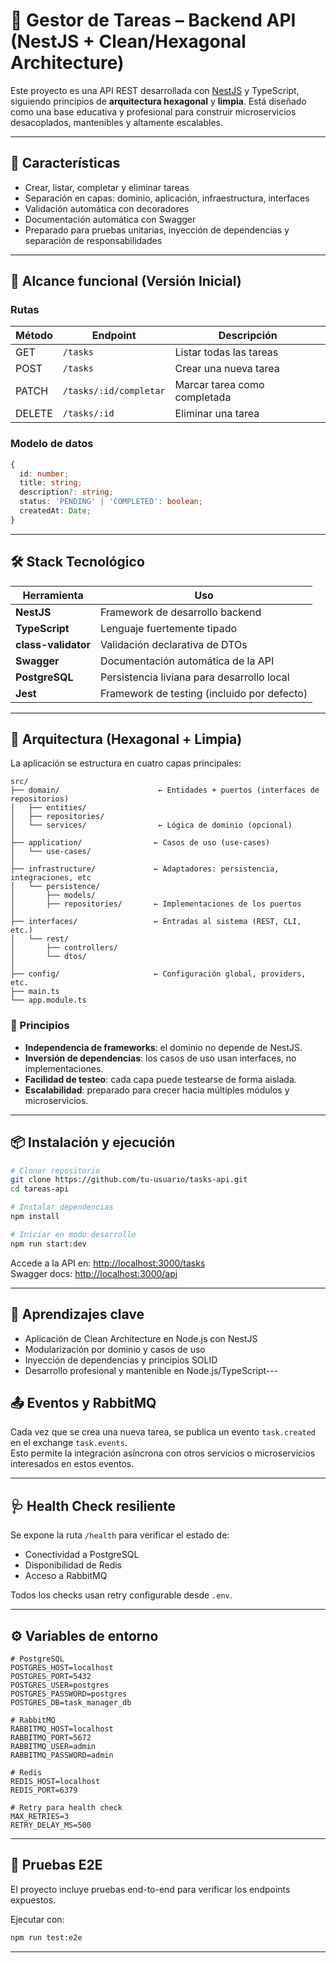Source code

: # 📝 Gestor de Tareas – Backend API (NestJS + Clean/Hexagonal Architecture)

Este proyecto es una API REST desarrollada con [NestJS](https://nestjs.com/) y TypeScript, siguiendo principios de **arquitectura hexagonal** y **limpia**. Está diseñado como una base educativa y profesional para construir microservicios desacoplados, mantenibles y altamente escalables.

---

## 🚀 Características

- Crear, listar, completar y eliminar tareas
- Separación en capas: dominio, aplicación, infraestructura, interfaces
- Validación automática con decoradores
- Documentación automática con Swagger
- Preparado para pruebas unitarias, inyección de dependencias y separación de responsabilidades

---

## 📌 Alcance funcional (Versión Inicial)

### Rutas

| Método | Endpoint                       | Descripción                        |
|--------|--------------------------------|------------------------------------|
| GET    | `/tasks`                      | Listar todas las tareas            |
| POST   | `/tasks`                      | Crear una nueva tarea              |
| PATCH  | `/tasks/:id/completar`        | Marcar tarea como completada       |
| DELETE | `/tasks/:id`                  | Eliminar una tarea                 |

### Modelo de datos

```ts
{
  id: number;
  title: string;
  description?: string;
  status: 'PENDING' | 'COMPLETED': boolean;
  createdAt: Date;
}
```

---

## 🛠️ Stack Tecnológico

| Herramienta         | Uso                                            |
|---------------------|------------------------------------------------|
| **NestJS**          | Framework de desarrollo backend                |
| **TypeScript**      | Lenguaje fuertemente tipado                    |
| **class-validator** | Validación declarativa de DTOs                 |
| **Swagger**         | Documentación automática de la API             |
| **PostgreSQL** | Persistencia liviana para desarrollo local     |
| **Jest**            | Framework de testing (incluido por defecto)    |

---

## 🧱 Arquitectura (Hexagonal + Limpia)

La aplicación se estructura en cuatro capas principales:

```
src/
├── domain/                      ← Entidades + puertos (interfaces de repositorios)
│   ├── entities/
│   ├── repositories/
│   └── services/                ← Lógica de dominio (opcional)
│
├── application/                ← Casos de uso (use-cases)
│   └── use-cases/
│
├── infrastructure/             ← Adaptadores: persistencia, integraciones, etc
│   └── persistence/
│       ├── models/
│       ├── repositories/       ← Implementaciones de los puertos
│
├── interfaces/                 ← Entradas al sistema (REST, CLI, etc.)
│   └── rest/
│       ├── controllers/
│       └── dtos/
│
├── config/                     ← Configuración global, providers, etc.
├── main.ts
└── app.module.ts
```

### 🎯 Principios

- **Independencia de frameworks**: el dominio no depende de NestJS.
- **Inversión de dependencias**: los casos de uso usan interfaces, no implementaciones.
- **Facilidad de testeo**: cada capa puede testearse de forma aislada.
- **Escalabilidad**: preparado para crecer hacia múltiples módulos y microservicios.

---

## 📦 Instalación y ejecución

```bash
# Clonar repositorio
git clone https://github.com/tu-usuario/tasks-api.git
cd tareas-api

# Instalar dependencias
npm install

# Iniciar en modo desarrollo
npm run start:dev
```

Accede a la API en: [http://localhost:3000/tasks](http://localhost:3000/tasks)  
Swagger docs: [http://localhost:3000/api](http://localhost:3000/api)

---

## 🧠 Aprendizajes clave

- Aplicación de Clean Architecture en Node.js con NestJS
- Modularización por dominio y casos de uso
- Inyección de dependencias y principios SOLID
- Desarrollo profesional y mantenible en Node.js/TypeScript---

## 📤 Eventos y RabbitMQ

Cada vez que se crea una nueva tarea, se publica un evento `task.created` en el exchange `task.events`.  
Esto permite la integración asíncrona con otros servicios o microservicios interesados en estos eventos.

---

## 🩺 Health Check resiliente

Se expone la ruta `/health` para verificar el estado de:

- Conectividad a PostgreSQL
- Disponibilidad de Redis
- Acceso a RabbitMQ

Todos los checks usan retry configurable desde `.env`.

---

## ⚙️ Variables de entorno

```env
# PostgreSQL
POSTGRES_HOST=localhost
POSTGRES_PORT=5432
POSTGRES_USER=postgres
POSTGRES_PASSWORD=postgres
POSTGRES_DB=task_manager_db

# RabbitMQ
RABBITMQ_HOST=localhost
RABBITMQ_PORT=5672
RABBITMQ_USER=admin
RABBITMQ_PASSWORD=admin

# Redis
REDIS_HOST=localhost
REDIS_PORT=6379

# Retry para health check
MAX_RETRIES=3
RETRY_DELAY_MS=500
```

---

## 🧪 Pruebas E2E

El proyecto incluye pruebas end-to-end para verificar los endpoints expuestos.

Ejecutar con:

```bash
npm run test:e2e
```

---
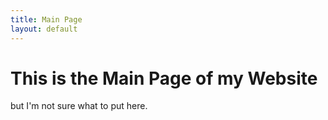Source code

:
 ```yaml
---
title: Main Page
layout: default
---
```

# This is the Main Page of my Website
but I'm not sure what to put here.
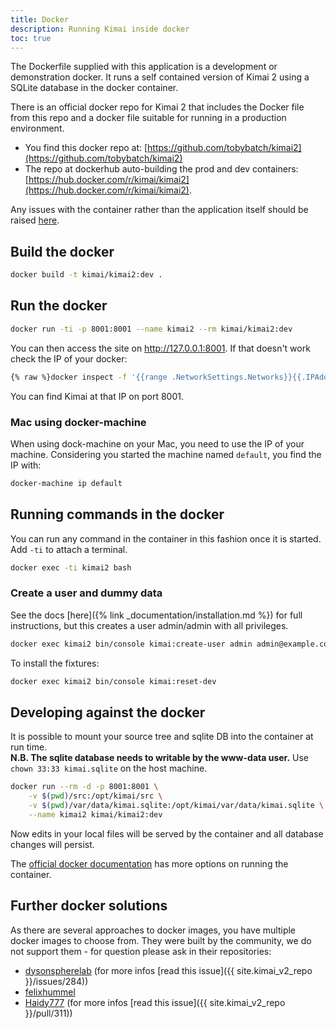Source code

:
 ```yaml
---
title: Docker
description: Running Kimai inside docker
toc: true
---
```


The Dockerfile supplied with this application is a development or demonstration docker. 
It runs a self contained version of Kimai 2 using a SQLite database in the docker container.

There is an official docker repo for Kimai 2 that includes the Docker file from this repo and a docker file suitable for running in a production environment.

- You find this docker repo at: [https://github.com/tobybatch/kimai2](https://github.com/tobybatch/kimai2)
- The repo at dockerhub auto-building the prod and dev containers: [https://hub.docker.com/r/kimai/kimai2](https://hub.docker.com/r/kimai/kimai2).
 
Any issues with the container rather than the application itself should be raised [here](https://github.com/tobybatch/kimai2/issues).

## Build the docker

```bash
docker build -t kimai/kimai2:dev .
```

## Run the docker

```bash
docker run -ti -p 8001:8001 --name kimai2 --rm kimai/kimai2:dev
```

You can then access the site on http://127.0.0.1:8001. If that doesn't work check the IP of your docker:

```bash
{% raw %}docker inspect -f '{{range .NetworkSettings.Networks}}{{.IPAddress}}{{end}}' kimai2{% endraw %}
```

You can find Kimai at that IP on port 8001.

### Mac using docker-machine

When using dock-machine on your Mac, you need to use the IP of your machine. 
Considering you started the machine named `default`, you find the IP with:

```bash
docker-machine ip default
```

## Running commands in the docker

You can run any command in the container in this fashion once it is started.  Add `-ti` to attach a terminal.

```bash
docker exec -ti kimai2 bash
```

### Create a user and dummy data

See the docs [here]({% link _documentation/installation.md %}) for full instructions, but this creates a user admin/admin with all privileges.

```bash
docker exec kimai2 bin/console kimai:create-user admin admin@example.com ROLE_SUPER_ADMIN admin
```

To install the fixtures:

```bash
docker exec kimai2 bin/console kimai:reset-dev
```

## Developing against the docker

It is possible to mount your source tree and sqlite DB into the container at run time.  
**N.B. The sqlite database needs to writable by the www-data user.** 
Use ```chown 33:33 kimai.sqlite``` on the host machine.

```bash
docker run --rm -d -p 8001:8001 \
    -v $(pwd)/src:/opt/kimai/src \
    -v $(pwd)/var/data/kimai.sqlite:/opt/kimai/var/data/kimai.sqlite \
    --name kimai2 kimai/kimai2:dev
```

Now edits in your local files will be served by the container and all database changes will persist.

The [official docker documentation](https://docs.docker.com/) has more options on running the container.

## Further docker solutions

As there are several approaches to docker images, you have multiple docker images to choose from. 
They were built by the community, we do not support them - for question please ask in their repositories:

- [dysonspherelab](https://hub.docker.com/r/dysonsphere/kimai2/) (for more infos [read this issue]({{ site.kimai_v2_repo }}/issues/284))
- [felixhummel](https://github.com/felixhummel/kimai-in-docker/tree/kimai2)
- [Haidy777](https://github.com/Haidy777/kimai2/blob/docker/Dockerfile) (for more infos [read this issue]({{ site.kimai_v2_repo }}/pull/311))
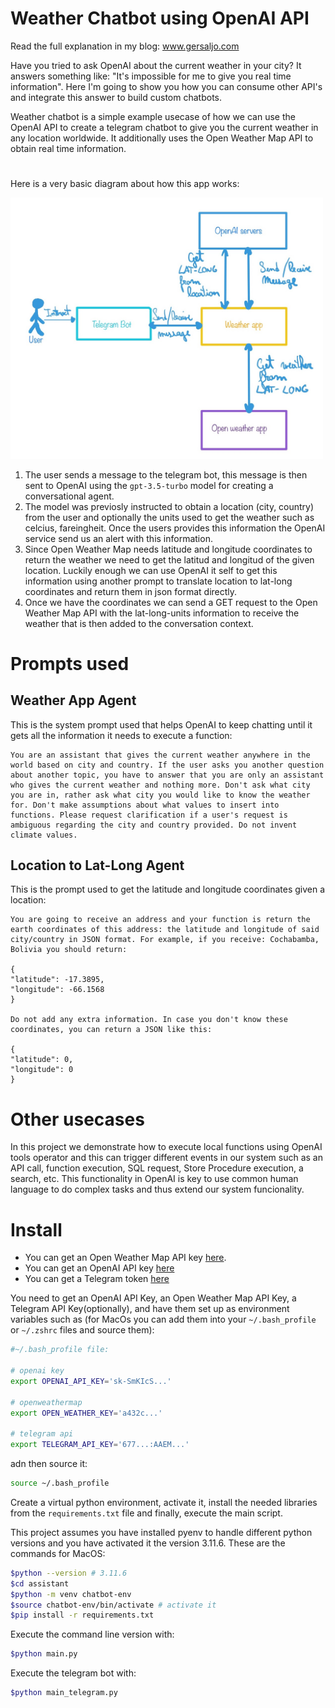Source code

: # Weather Chatbot using OpenAI API
Read the full explanation in my blog: www.gersaljo.com

Have you tried to ask OpenAI about the current weather in your city? It answers something like: "It's impossible for me to give you real time information". Here I'm going to show you how you can consume other API's and integrate this answer to build custom chatbots. 

Weather chatbot is a simple example usecase of how we can use the OpenAI API to create a telegram chatbot to give you the current weather in any location worldwide. It additionally uses the Open Weather Map API to obtain real time information. 

# 

Here is a very basic diagram about how this app works: 

<img src='img/architecture.jpg' width='500px'/>

1. The user sends a message to the telegram bot, this message is then sent to OpenAI using the `gpt-3.5-turbo` model for creating a conversational agent. 
1. The model was previosly instructed to obtain a location (city, country) from the user and optionally the units used to get the weather such as celcius, fareingheit. Once the users provides this information the OpenAI service send us an alert with this information. 
1. Since Open Weather Map needs latitude and longitude coordinates to return the weather we need to get the latitud and longitud of the given location. Luckily enough we can use OpenAI it self to get this information using another prompt to translate location to lat-long coordinates and return them in json format directly.
1. Once we have the coordinates we can send a GET request to the Open Weather Map API with the lat-long-units information to receive the weather that is then added to the conversation context. 

# Prompts used
## Weather App Agent
This is the system prompt used that helps OpenAI to keep chatting until it gets all the information it needs to execute a function:

```
You are an assistant that gives the current weather anywhere in the world based on city and country. If the user asks you another question about another topic, you have to answer that you are only an assistant who gives the current weather and nothing more. Don't ask what city you are in, rather ask what city you would like to know the weather for. Don't make assumptions about what values to insert into functions. Please request clarification if a user's request is ambiguous regarding the city and country provided. Do not invent climate values.
```

## Location to Lat-Long Agent
This is the prompt used to get the latitude and longitude coordinates given a location:

```
You are going to receive an address and your function is return the earth coordinates of this address: the latitude and longitude of said city/country in JSON format. For example, if you receive: Cochabamba, Bolivia you should return:

{
"latitude": -17.3895,
"longitude": -66.1568
}

Do not add any extra information. In case you don't know these coordinates, you can return a JSON like this:

{
"latitude": 0,
"longitude": 0
}
```

# Other usecases
In this project we demonstrate how to execute local functions using OpenAI tools operator and this can trigger different events in our system such as an API call, function execution, SQL request, Store Procedure execution, a search, etc. This functionality in OpenAI is key to use common human language to do complex tasks and thus extend our system funcionality. 


# Install
- You can get an Open Weather Map API key <a href="https://home.openweathermap.org/">here</a>.
- You can get an OpenAI API key <a href="https://openai.com/">here</a>
- You can get a Telegram token <a href="https://core.telegram.org/api/obtaining_api_id">here</a>


You need to get an OpenAI API Key, an Open Weather Map API Key, a Telegram API Key(optionally), and have them set up as environment variables such as (for MacOs you can add them into your `~/.bash_profile` or `~/.zshrc` files and source them):

```bash
#~/.bash_profile file:

# openai key
export OPENAI_API_KEY='sk-SmKIcS...'

# openweathermap
export OPEN_WEATHER_KEY='a432c...'

# telegram api
export TELEGRAM_API_KEY='677...:AAEM...'
```

adn then source it:

```bash
source ~/.bash_profile
```

Create a virtual python environment, activate it, install the needed libraries from the `requirements.txt` file and finally, execute the main script.

This project assumes you have installed pyenv to handle different python versions and you have activated it the version 3.11.6. These are the commands for MacOS:

```bash
$python --version # 3.11.6
$cd assistant
$python -m venv chatbot-env
$source chatbot-env/bin/activate # activate it
$pip install -r requirements.txt
```

Execute the command line version with:

```bash
$python main.py
```

Execute the telegram bot with:
```bash
$python main_telegram.py
```
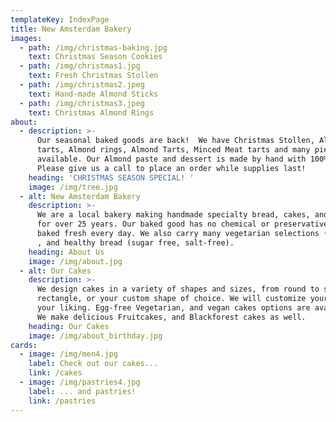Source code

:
 ```yaml
---
templateKey: IndexPage
title: New Amsterdam Bakery
images:
  - path: /img/christmas-baking.jpg
    text: Christmas Season Cookies
  - path: /img/christmas1.jpg
    text: Fresh Christmas Stollen
  - path: /img/christmas2.jpeg
    text: Hand-made Almond Sticks
  - path: /img/christmas3.jpeg
    text: Christmas Almond Rings
about:
  - description: >-
      Our seasonal baked goods are back!  We have Christmas Stollen, Almond
      tarts, Almond rings, Almond Tarts, Minced Meat tarts and many pies
      available. Our Almond paste and dessert is made by hand with 100% almonds.
      Please give us a call to place an order while supplies last!
    heading: 'CHRISTMAS SEASON SPECIAL! '
    image: /img/tree.jpg
  - alt: New Amsterdam Bakery
    description: >-
      We are a local bakery making handmade specialty bread, cakes, and cookies
      for over 25 years. Our baked good has no chemical or preservatives and
      baked fresh every day. We also carry many vegetarian selections (egg-free)
      , and healthy bread (sugar free, salt-free).
    heading: About Us
    image: /img/about.jpg
  - alt: Our Cakes
    description: >-
      We design cakes in a variety of shapes and sizes, from round to square or
      rectangle, or your custom shape of choice. We will customize your cake to
      your liking. Egg-free Vegetarian, and vegan cakes options are available.
      We make delicious Fruitcakes, and Blackforest cakes as well.
    heading: Our Cakes
    image: /img/about_birthday.jpg
cards:
  - image: /img/men4.jpg
    label: Check out our cakes...
    link: /cakes
  - image: /img/pastries4.jpg
    label: ... and pastries!
    link: /pastries
---
```


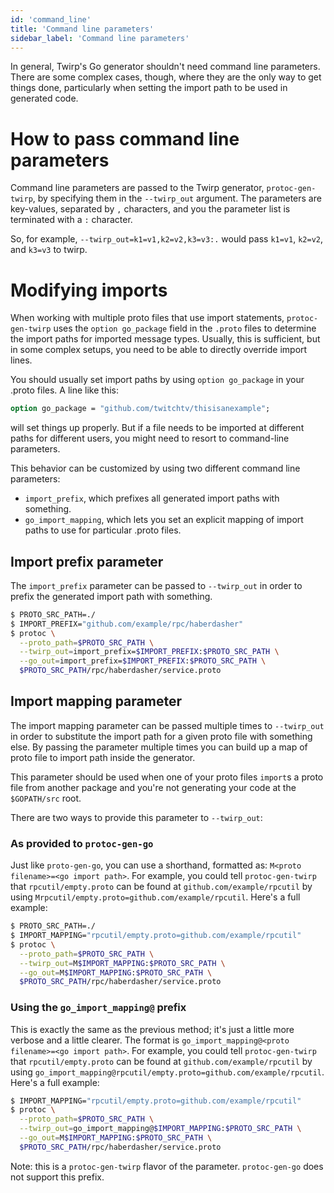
 ```yaml
---
id: 'command_line'
title: 'Command line parameters'
sidebar_label: 'Command line parameters'
---
```


In general, Twirp's Go generator shouldn't need command line parameters. There
are some complex cases, though, where they are the only way to get things done,
particularly when setting the import path to be used in generated code.

# How to pass command line parameters

Command line parameters are passed to the Twirp generator, `protoc-gen-twirp`,
by specifying them in the `--twirp_out` argument. The parameters are key-values,
separated by `,` characters, and you the parameter list is terminated with a `:` character.

So, for example, `--twirp_out=k1=v1,k2=v2,k3=v3:.` would pass `k1=v1`, `k2=v2`,
and `k3=v3` to twirp.

# Modifying imports

When working with multiple proto files that use import statements,
`protoc-gen-twirp` uses the `option go_package` field in the `.proto` files to
determine the import paths for imported message types. Usually, this is
sufficient, but in some complex setups, you need to be able to directly override
import lines.

You should usually set import paths by using `option go_package` in your .proto
files. A line like this:

```protobuf
option go_package = "github.com/twitchtv/thisisanexample";
```

will set things up properly. But if a file needs to be imported at different
paths for different users, you might need to resort to command-line parameters.

This behavior can be customized by using two different command line parameters:

- `import_prefix`, which prefixes all generated import paths with something.
- `go_import_mapping`, which lets you set an explicit mapping of import paths to
  use for particular .proto files.

## Import prefix parameter

The `import_prefix` parameter can be passed to `--twirp_out` in order to prefix
the generated import path with something.

```sh
$ PROTO_SRC_PATH=./
$ IMPORT_PREFIX="github.com/example/rpc/haberdasher"
$ protoc \
  --proto_path=$PROTO_SRC_PATH \
  --twirp_out=import_prefix=$IMPORT_PREFIX:$PROTO_SRC_PATH \
  --go_out=import_prefix=$IMPORT_PREFIX:$PROTO_SRC_PATH \
  $PROTO_SRC_PATH/rpc/haberdasher/service.proto
```

## Import mapping parameter

The import mapping parameter can be passed multiple times to `--twirp_out` in
order to substitute the import path for a given proto file with something else.
By passing the parameter multiple times you can build up a map of proto file to
import path inside the generator.

This parameter should be used when one of your proto files `import`s a proto
file from another package and you're not generating your code at the
`$GOPATH/src` root.

There are two ways to provide this parameter to `--twirp_out`:

### As provided to `protoc-gen-go`

Just like `proto-gen-go`, you can use a shorthand, formatted as: `M<proto filename>=<go import path>`. For example, you could tell `protoc-gen-twirp` that
`rpcutil/empty.proto` can be found at `github.com/example/rpcutil` by using
`Mrpcutil/empty.proto=github.com/example/rpcutil`. Here's a full example:

```sh
$ PROTO_SRC_PATH=./
$ IMPORT_MAPPING="rpcutil/empty.proto=github.com/example/rpcutil"
$ protoc \
  --proto_path=$PROTO_SRC_PATH \
  --twirp_out=M$IMPORT_MAPPING:$PROTO_SRC_PATH \
  --go_out=M$IMPORT_MAPPING:$PROTO_SRC_PATH \
  $PROTO_SRC_PATH/rpc/haberdasher/service.proto
```

### Using the `go_import_mapping@` prefix

This is exactly the same as the previous method; it's just a little more verbose
and a little clearer. The format is `go_import_mapping@<proto filename>=<go import path>`. For example, you could tell `protoc-gen-twirp` that
`rpcutil/empty.proto` can be found at `github.com/example/rpcutil` by using
`go_import_mapping@rpcutil/empty.proto=github.com/example/rpcutil`. Here's a
full example:

```sh
$ IMPORT_MAPPING="rpcutil/empty.proto=github.com/example/rpcutil"
$ protoc \
  --proto_path=$PROTO_SRC_PATH \
  --twirp_out=go_import_mapping@$IMPORT_MAPPING:$PROTO_SRC_PATH \
  --go_out=M$IMPORT_MAPPING:$PROTO_SRC_PATH \
  $PROTO_SRC_PATH/rpc/haberdasher/service.proto
```

Note: this is a `protoc-gen-twirp` flavor of the parameter. `protoc-gen-go` does
not support this prefix.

Problem statement |
The line holding "Considering you started" starts the copy and the line holding "Have you tried" ends it. Repeat those two lines above and all between them exactly, leaving out pictures.

Exercise result |
Considering you started the machine named `default`, you find the IP with:

```bash
docker-machine ip default
```

## Running commands in the docker

You can run any command in the container in this fashion once it is started.  Add `-ti` to attach a terminal.

```bash
docker exec -ti kimai2 bash
```

### Create a user and dummy data

See the docs [here]({% link _documentation/installation.md %}) for full instructions, but this creates a user admin/admin with all privileges.

```bash
docker exec kimai2 bin/console kimai:create-user admin admin@example.com ROLE_SUPER_ADMIN admin
```

To install the fixtures:

```bash
docker exec kimai2 bin/console kimai:reset-dev
```

## Developing against the docker

It is possible to mount your source tree and sqlite DB into the container at run time.  
**N.B. The sqlite database needs to writable by the www-data user.** 
Use ```chown 33:33 kimai.sqlite``` on the host machine.

```bash
docker run --rm -d -p 8001:8001 \
    -v $(pwd)/src:/opt/kimai/src \
    -v $(pwd)/var/data/kimai.sqlite:/opt/kimai/var/data/kimai.sqlite \
    --name kimai2 kimai/kimai2:dev
```

Now edits in your local files will be served by the container and all database changes will persist.

The [official docker documentation](https://docs.docker.com/) has more options on running the container.

## Further docker solutions

As there are several approaches to docker images, you have multiple docker images to choose from. 
They were built by the community, we do not support them - for question please ask in their repositories:

- [dysonspherelab](https://hub.docker.com/r/dysonsphere/kimai2/) (for more infos [read this issue]({{ site.kimai_v2_repo }}/issues/284))
- [felixhummel](https://github.com/felixhummel/kimai-in-docker/tree/kimai2)
- [Haidy777](https://github.com/Haidy777/kimai2/blob/docker/Dockerfile) (for more infos [read this issue]({{ site.kimai_v2_repo }}/pull/311))
Source code

: # Weather Chatbot using OpenAI API
Read the full explanation in my blog: www.gersaljo.com

Have you tried to ask OpenAI about the current weather in your city? It answers something like: "It's impossible for me to give you real time information". Here I'm going to show you how you can consume other API's and integrate this answer to build custom chatbots. 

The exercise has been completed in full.